Step 3: Before You Mop
Before you get to mopping the floor there are a few pieces of preparation you are going to want to do.
- Move all furniture and items on the floor out of the room. This includes, but is not limited to chairs, tables, potted plants, and decorative vases. It may not be feasible to move everything, but move as much as you can.
- Sweep up any crumbs and debris. You may be thinking, “But I'm about to clean the floor, why would I clean it twice.” The point of moping is to clean the surface of the floor, not to pick up debris. Your mop will just push around debris and not pick it up.
- Make sure that no person or thing will walk over the floor while you are mopping because that will mess up all of you hard work.

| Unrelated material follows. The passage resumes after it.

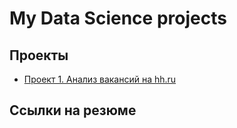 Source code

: # My Data Science projects


## Проекты


* [Проект 1. Анализ вакансий на hh.ru](https://github.com/ESPxtone/sf_data_science/tree/main/project_1)


## Ссылки на резюме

Step 4: Prepare Your Cleaning Solution
Now that you have the floor prepared you will need to prepare you bucket with your water solution appropriate to your floor type. For reference, here they are again:
- Wood: ¼ cup of dish soap and 2 gallons of water
- Stone: An off the shelf stone cleaner. Mix with water as directions on the bottle state
- Tile: 2 gallons of water or for a deep clean 1 cup vinegar and 2 gallons of water
- Linoleum: ¼ cup of dish soap and 2 gallons of water
You may need more or less solution based on the size of your floor. 2 gallons should be plenty for about 200 sq ft
Step 5: Mopping... Finally
Here is where we actually start mopping. For this you are going to want to dip the mop in the bucket and then while holding the mop head over the bucket wring it out. How much to wring it out is going to take a little trial and error. You want to get it so that after you run the mop over the floor, the floor looks wet, but there are not any puddles of water. Mentally divide your floor into sections that are roughly 5 ft by 5 ft. Start with the one furthest from the entrance to the room. For example, in the above image the floor is divided into four sections and you would probably want to start with the top left one. If you are using a sponge mop you will want to cover the area by doing straight passes like you would if you were vacuuming. If you are using a strip or string mop, then you will want to use a circular motion like you would if you were frosting a cake.
Step 6: Repeat!
Okay, the first square is done, great job. Now you are just going to keep repeating until you reach the end of the room. Make sure to keep soaking the mop and then wringing it out. If the water becomes substantially dirty, pour it out and mix a new batch of solution.
Step 7: Rinse
Once you have covered the whole area, pour out your solution and fill your bucket with just water. You are now going to go over the floor again, this time with just water to rinse it off. You do not need much water. Give it a little rinse and let the floor air dry. Remember to try to keep people or things off the floor until it is completely dry.
Step 8: Dry Out Your Equipment
Dry out your bucket and mop. The more you can dry out the mop the better. Letting it hang over the sink for an hour is quite effective. If you put a wet mop back in the closet, it can acquire mold, mildew, and/or bacteria. You do not want to be spreading these over your floor. In many cases if your mop does become extremely dirty or moldy you can most likely just replace the head.